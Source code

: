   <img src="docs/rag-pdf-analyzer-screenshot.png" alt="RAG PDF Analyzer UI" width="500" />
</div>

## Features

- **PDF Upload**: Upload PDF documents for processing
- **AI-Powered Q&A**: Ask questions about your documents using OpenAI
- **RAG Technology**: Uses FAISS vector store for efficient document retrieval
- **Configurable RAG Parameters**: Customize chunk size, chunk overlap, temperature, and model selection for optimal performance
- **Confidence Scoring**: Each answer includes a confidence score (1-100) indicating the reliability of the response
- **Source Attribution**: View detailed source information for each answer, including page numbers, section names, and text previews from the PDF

━━━━━━━━━━━━━━━━━━━━

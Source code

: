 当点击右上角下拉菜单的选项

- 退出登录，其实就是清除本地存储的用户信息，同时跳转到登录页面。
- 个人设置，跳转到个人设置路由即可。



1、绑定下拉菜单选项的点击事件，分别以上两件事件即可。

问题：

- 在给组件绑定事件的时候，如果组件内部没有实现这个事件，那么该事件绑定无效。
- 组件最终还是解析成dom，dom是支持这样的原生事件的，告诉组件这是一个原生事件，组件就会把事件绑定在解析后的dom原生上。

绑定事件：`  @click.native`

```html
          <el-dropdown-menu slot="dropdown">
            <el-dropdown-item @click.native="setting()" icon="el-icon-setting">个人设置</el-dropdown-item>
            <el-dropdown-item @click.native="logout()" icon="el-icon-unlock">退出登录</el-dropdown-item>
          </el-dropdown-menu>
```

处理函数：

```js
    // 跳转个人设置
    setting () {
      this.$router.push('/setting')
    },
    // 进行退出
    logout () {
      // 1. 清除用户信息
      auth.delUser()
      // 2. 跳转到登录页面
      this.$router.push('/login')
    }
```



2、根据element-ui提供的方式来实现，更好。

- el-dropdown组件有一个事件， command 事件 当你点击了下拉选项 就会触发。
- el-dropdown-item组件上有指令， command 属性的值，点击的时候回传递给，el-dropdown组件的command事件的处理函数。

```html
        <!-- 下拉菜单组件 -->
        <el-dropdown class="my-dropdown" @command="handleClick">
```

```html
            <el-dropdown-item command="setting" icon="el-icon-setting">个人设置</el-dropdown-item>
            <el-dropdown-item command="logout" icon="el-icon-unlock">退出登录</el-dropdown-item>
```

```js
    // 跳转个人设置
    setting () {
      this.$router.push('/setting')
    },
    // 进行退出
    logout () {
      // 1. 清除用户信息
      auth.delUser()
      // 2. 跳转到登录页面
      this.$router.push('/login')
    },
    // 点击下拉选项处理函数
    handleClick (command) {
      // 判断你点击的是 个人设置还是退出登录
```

━━━━━━━━━━━━━━━━━━━━

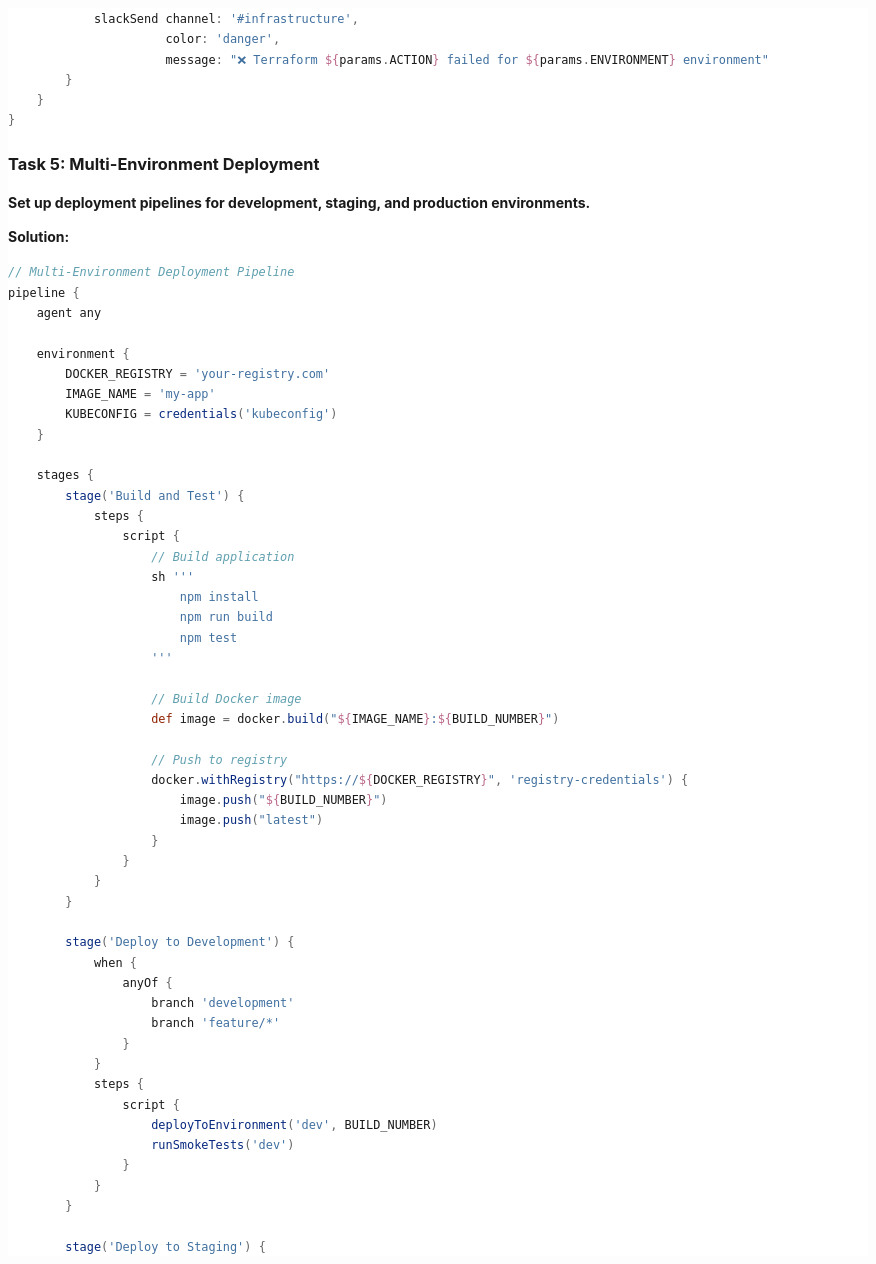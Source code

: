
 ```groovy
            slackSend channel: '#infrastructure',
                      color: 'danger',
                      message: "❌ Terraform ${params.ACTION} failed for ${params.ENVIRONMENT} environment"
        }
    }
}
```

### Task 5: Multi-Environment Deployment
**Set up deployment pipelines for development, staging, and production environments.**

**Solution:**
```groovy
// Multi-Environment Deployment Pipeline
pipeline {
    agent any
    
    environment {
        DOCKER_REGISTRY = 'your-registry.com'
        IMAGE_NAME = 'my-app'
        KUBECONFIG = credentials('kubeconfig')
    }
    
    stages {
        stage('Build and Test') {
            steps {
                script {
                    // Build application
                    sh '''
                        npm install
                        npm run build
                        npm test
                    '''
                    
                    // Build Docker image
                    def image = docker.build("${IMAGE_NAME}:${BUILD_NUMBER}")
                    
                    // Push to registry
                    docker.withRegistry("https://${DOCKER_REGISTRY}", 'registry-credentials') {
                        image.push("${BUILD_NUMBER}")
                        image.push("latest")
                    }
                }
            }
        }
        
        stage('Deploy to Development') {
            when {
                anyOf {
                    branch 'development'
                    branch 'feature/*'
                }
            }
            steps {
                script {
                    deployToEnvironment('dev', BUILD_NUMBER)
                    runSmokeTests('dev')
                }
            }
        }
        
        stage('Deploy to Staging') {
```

━━━━━━━━━━━━━━━━━━━━

Count up the lines in the entries above where the word "documents" appears, and give the figure with nothing added.

**Solved exercise:** 2